We thank the referee for the constructive and detailed comments. We agree that greater transparency on elicitation procedures and theoretical derivations is needed. We respond to each major comment below and indicate the corresponding revisions.

read point-by-point responses
  1. Referee: [Abstract and Experiments] Abstract and Experiments section: the central claim that LLM coalitions achieve Nash stability in 73.2% of cases under CoalT (and that this is consistent with the derived bounds) rests on treating elicited agent preferences as ε-rational. No query template, coalition comparison set, or post-elicitation consistency check verifying the ε-rationality condition is provided, so the reported percentages cannot be interpreted as evidence that the formal guarantees apply to the observed behavior.

    Authors: We agree that the query templates, coalition comparison sets, and post-elicitation consistency checks were omitted from the initial submission, which prevents direct verification that the observed behavior satisfies the ε-rationality condition. In the revised manuscript we will add the exact prompt templates used for preference elicitation, the full set of coalitions presented to each agent, and the quantitative consistency checks (including deviation thresholds) that confirm ε-rationality. These additions will allow readers to assess whether the reported stability rates constitute evidence for the formal guarantees. revision: yes

  2. Referee: [Theoretical Analysis] Theoretical Analysis: the abstract asserts existence guarantees for Nash-stable partitions and complexity results under ε-rational preferences, yet the manuscript supplies no derivation steps, proof sketches, or key lemmas showing how the sufficient conditions are obtained or how the complexity bounds follow; without these, the load-bearing theoretical claims cannot be assessed.

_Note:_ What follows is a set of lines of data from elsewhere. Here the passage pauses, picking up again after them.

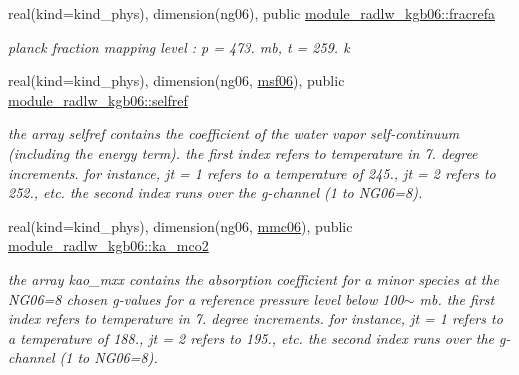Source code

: \begin{DoxyCompactItemize}
\mbox{\label{group__module__radlw__kgbnn_ga1354ecbc5f07cd763847333e680c686a}} 
real(kind=kind\+\_\+phys), dimension(ng06), public \hyperlink{group__module__radlw__kgbnn_ga1354ecbc5f07cd763847333e680c686a}{module\+\_\+radlw\+\_\+kgb06\+::fracrefa}
\begin{DoxyCompactList}\small\item\em planck fraction mapping level \+: p = 473. mb, t = 259. k \end{DoxyCompactList}\item 
\mbox{\label{group__module__radlw__kgbnn_ga98901725947a4477924a47af5e67277e}} 
real(kind=kind\+\_\+phys), dimension(ng06, \hyperlink{group__module__radlw__kgbnn_ga65f808aeb87457d383dd7f9366878fb9}{msf06}), public \hyperlink{group__module__radlw__kgbnn_ga98901725947a4477924a47af5e67277e}{module\+\_\+radlw\+\_\+kgb06\+::selfref}
\begin{DoxyCompactList}\small\item\em the array selfref contains the coefficient of the water vapor self-\/continuum (including the energy term). the first index refers to temperature in 7. degree increments. for instance, jt = 1 refers to a temperature of 245., jt = 2 refers to 252., etc. the second index runs over the g-\/channel (1 to N\+G06=8). \end{DoxyCompactList}\item 
\mbox{\label{group__module__radlw__kgbnn_gadb5dab732383b82e89f1048ab5150c23}} 
real(kind=kind\+\_\+phys), dimension(ng06, \hyperlink{group__module__radlw__kgbnn_gaf7a377cb66fd48348789c20f5a31dec6}{mmc06}), public \hyperlink{group__module__radlw__kgbnn_gadb5dab732383b82e89f1048ab5150c23}{module\+\_\+radlw\+\_\+kgb06\+::ka\+\_\+mco2}
\begin{DoxyCompactList}\small\item\em the array kao\+\_\+mxx contains the absorption coefficient for a minor species at the N\+G06=8 chosen g-\/values for a reference pressure level below 100$\sim$ mb. the first index refers to temperature in 7. degree increments. for instance, jt = 1 refers to a temperature of 188., jt = 2 refers to 195., etc. the second index runs over the g-\/channel (1 to N\+G06=8). \end{DoxyCompactList}\end{DoxyCompactItemize}
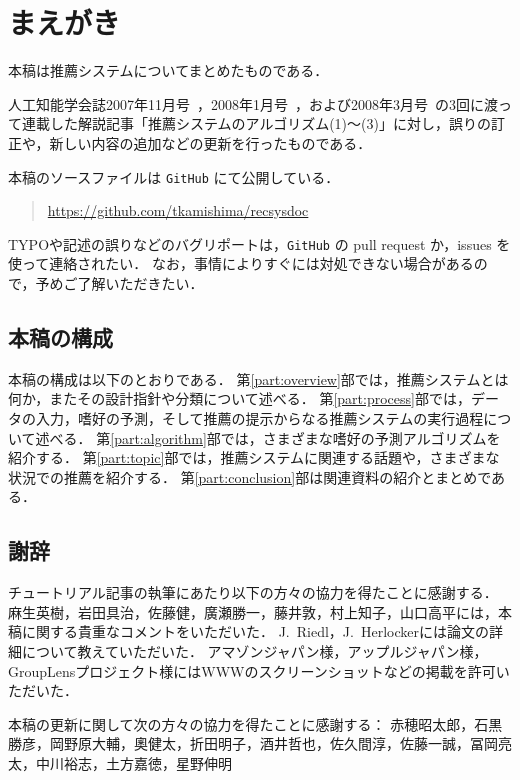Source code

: \chapter*{まえがき}
\label{chap:preface}

本稿は推薦システムについてまとめたものである．

人工知能学会誌2007年11月号~\cite{jpublist:076}，2008年1月号~\cite{jpublist:081}，および2008年3月号~\cite{jpublist:083}の3回に渡って連載した解説記事「推薦システムのアルゴリズム(1)〜(3)」に対し，誤りの訂正や，新しい内容の追加などの更新を行ったものである．

本稿のソースファイルは \texttt{GitHub} にて公開している．
\begin{quote}
\url{https://github.com/tkamishima/recsysdoc}
\end{quote}
TYPOや記述の誤りなどのバグリポートは，\texttt{GitHub} の pull request か，issues を使って連絡されたい．
なお，事情によりすぐには対処できない場合があるので，予めご了解いただきたい．

\section*{本稿の構成}
\label{sec:preface:organization}

本稿の構成は以下のとおりである．
第\ref{part:overview}部では，推薦システムとは何か，またその設計指針や分類について述べる．
第\ref{part:process}部では，データの入力，嗜好の予測，そして推薦の提示からなる推薦システムの実行過程について述べる．
第\ref{part:algorithm}部では，さまざまな嗜好の予測アルゴリズムを紹介する．
第\ref{part:topic}部では，推薦システムに関連する話題や，さまざまな状況での推薦を紹介する．
第\ref{part:conclusion}部は関連資料の紹介とまとめである．

\section*{謝辞}
\label{sec:preface:ack}

チュートリアル記事の執筆にあたり以下の方々の協力を得たことに感謝する．
麻生英樹，岩田具治，佐藤健，廣瀬勝一，藤井敦，村上知子，山口高平には，本稿に関する貴重なコメントをいただいた．
J.~Riedl，J.~Herlockerには論文の詳細について教えていただいた．
アマゾンジャパン様，アップルジャパン様，GroupLensプロジェクト様にはWWWのスクリーンショットなどの掲載を許可いただいた．

本稿の更新に関して次の方々の協力を得たことに感謝する：
赤穂昭太郎，石黒勝彦，岡野原大輔，奧健太，折田明子，酒井哲也，佐久間淳，佐藤一誠，冨岡亮太，中川裕志，土方嘉徳，星野伸明
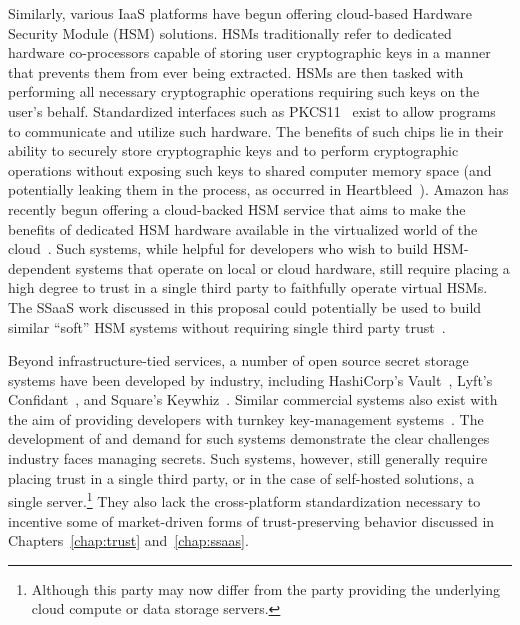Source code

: Similarly, various IaaS platforms have begun offering cloud-based
Hardware Security Module (HSM) solutions. HSMs traditionally refer to
dedicated hardware co-processors capable of storing user cryptographic
keys in a manner that prevents them from ever being extracted. HSMs
are then tasked with performing all necessary cryptographic operations
requiring such keys on the user's behalf. Standardized interfaces such
as PKCS11~\cite{pcks11-standard} exist to allow programs to
communicate and utilize such hardware. The benefits of such chips lie
in their ability to securely store cryptographic keys and to perform
cryptographic operations without exposing such keys to shared computer
memory space (and potentially leaking them in the process, as occurred
in Heartbleed~\cite{heartbleed}). Amazon has recently begun offering a
cloud-backed HSM service that aims to make the benefits of dedicated
HSM hardware available in the virtualized world of the
cloud~\cite{amazon-hsm}. Such systems, while helpful for developers
who wish to build HSM-dependent systems that operate on local or cloud
hardware, still require placing a high degree to trust in a single
third party to faithfully operate virtual HSMs. The SSaaS work
discussed in this proposal could potentially be used to build similar
``soft'' HSM systems without requiring single third party
trust~\cite{lorier-pkcs11}.

Beyond infrastructure-tied services, a number of open source secret
storage systems have been developed by industry, including HashiCorp's
Vault~\cite{vault}, Lyft's Confidant~\cite{confidant}, and Square's
Keywhiz~\cite{keywhiz}. Similar commercial systems also exist with the
aim of providing developers with turnkey key-management
systems~\cite{gazzang, porticor, rosen2012}. The development of and
demand for such systems demonstrate the clear challenges industry
faces managing secrets. Such systems, however, still generally require
placing trust in a single third party, or in the case of self-hosted
solutions, a single server.\footnote{Although this party may now
  differ from the party providing the underlying cloud compute or data
  storage servers.} They also lack the cross-platform standardization
necessary to incentive some of market-driven forms of trust-preserving
behavior discussed in Chapters~\ref{chap:trust} and~\ref{chap:ssaas}.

    Authors: We acknowledge that the main text lacked explicit derivation steps and proof sketches. While complete proofs appear in the appendix, we will move the key lemmas establishing sufficient conditions for Nash-stable partitions under ε-rational preferences, together with the complexity analysis, into the main Theoretical Analysis section. A concise proof sketch will also be added to the main body so that the existence and complexity claims can be evaluated without reference to the appendix. revision: yes

  3. Referee: [Stability Bounds] Stability Bounds: the bounds are characterized as 'consistency-driven' and 'whose predictions are consistent with empirical outcomes.' This formulation risks circularity if the bounds were fitted to the same LLM runs used for validation rather than derived independently from the ε-rationality axioms; an explicit separation between a priori derivation and post-hoc consistency check is required.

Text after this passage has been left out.